Analytical Validity of Nanopore Sequencing for Rapid SARS-CoV-2 Genome Analysis

Overview

Journal Nat Commun

Specialty Biology

Date 2020 Dec 10

PMID 33298935

Citations 135

Authors

Rowena A Bull

Thiruni N Adikari

James M Ferguson

Jillian M Hammond

Igor Stevanovski

Alicia G Beukers

Zin Naing

Malinna Yeang

Andrey Verich

Hasindu Gamaarachchi

Ki Wook Kim

Fabio Luciani

Sacha Stelzer-Braid

John-Sebastian Eden

William D Rawlinson

Sebastiaan J van Hal

Ira W Deveson

Affiliations

Soon will be listed here.

Abstract

Viral whole-genome sequencing (WGS) provides critical insight into the transmission and evolution of Severe Acute Respiratory Syndrome Coronavirus 2 (SARS-CoV-2). Long-read sequencing devices from Oxford Nanopore Technologies (ONT) promise significant improvements in turnaround time, portability and cost, compared to established short-read sequencing platforms for viral WGS (e.g., Illumina).
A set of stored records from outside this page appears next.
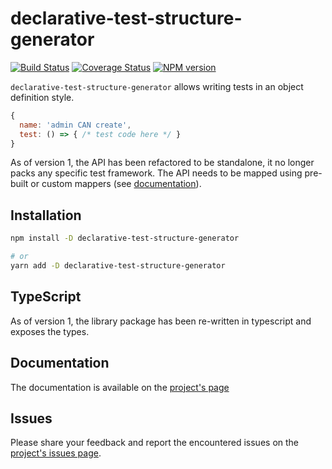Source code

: # declarative-test-structure-generator

[![Build Status](https://travis-ci.org/marc-ed-raffalli/declarative-test-structure-generator.svg?branch=master)](https://travis-ci.org/marc-ed-raffalli/declarative-test-structure-generator)
[![Coverage Status](https://coveralls.io/repos/github/marc-ed-raffalli/declarative-test-structure-generator/badge.svg?branch=master)](https://coveralls.io/github/marc-ed-raffalli/declarative-test-structure-generator?branch=master)
[![NPM version](https://img.shields.io/npm/v/declarative-test-structure-generator.svg)](https://www.npmjs.com/package/declarative-test-structure-generator)

`declarative-test-structure-generator` allows writing tests in an object definition style.

```js
{
  name: 'admin CAN create',
  test: () => { /* test code here */ }
}
```

As of version 1, the API has been refactored to be standalone, it no longer packs any specific test framework.
The API needs to be mapped using pre-built or custom mappers (see [documentation][projectPage]).

## Installation

```bash
npm install -D declarative-test-structure-generator

# or
yarn add -D declarative-test-structure-generator
```

## TypeScript

As of version 1, the library package has been re-written in typescript and exposes the types.

## Documentation

The documentation is available on the [project's page][projectPage]

## Issues

Please share your feedback and report the encountered issues on the [project's issues page][projectIssues].


[projectPage]: https://marc-ed-raffalli.github.io/en/projects/declarative-test-structure-generator
[projectIssues]: https://github.com/marc-ed-raffalli/declarative-test-structure-generator/issues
However, adoption of ONT sequencing for SARS-CoV-2 surveillance has been limited due to common concerns around sequencing accuracy. To address this, here we perform viral WGS with ONT and Illumina platforms on 157 matched SARS-CoV-2-positive patient specimens and synthetic RNA controls, enabling rigorous evaluation of analytical performance. We report that, despite the elevated error rates observed in ONT sequencing reads, highly accurate consensus-level sequence determination was achieved, with single nucleotide variants (SNVs) detected at >99% sensitivity and >99% precision above a minimum ~60-fold coverage depth, thereby ensuring suitability for SARS-CoV-2 genome analysis. ONT sequencing also identified a surprising diversity of structural variation within SARS-CoV-2 specimens that were supported by evidence from short-read sequencing on matched samples. However, ONT sequencing failed to accurately detect short indels and variants at low read-count frequencies. This systematic evaluation of analytical performance for SARS-CoV-2 WGS will facilitate widespread adoption of ONT sequencing within local, national and international COVID-19 public health initiatives.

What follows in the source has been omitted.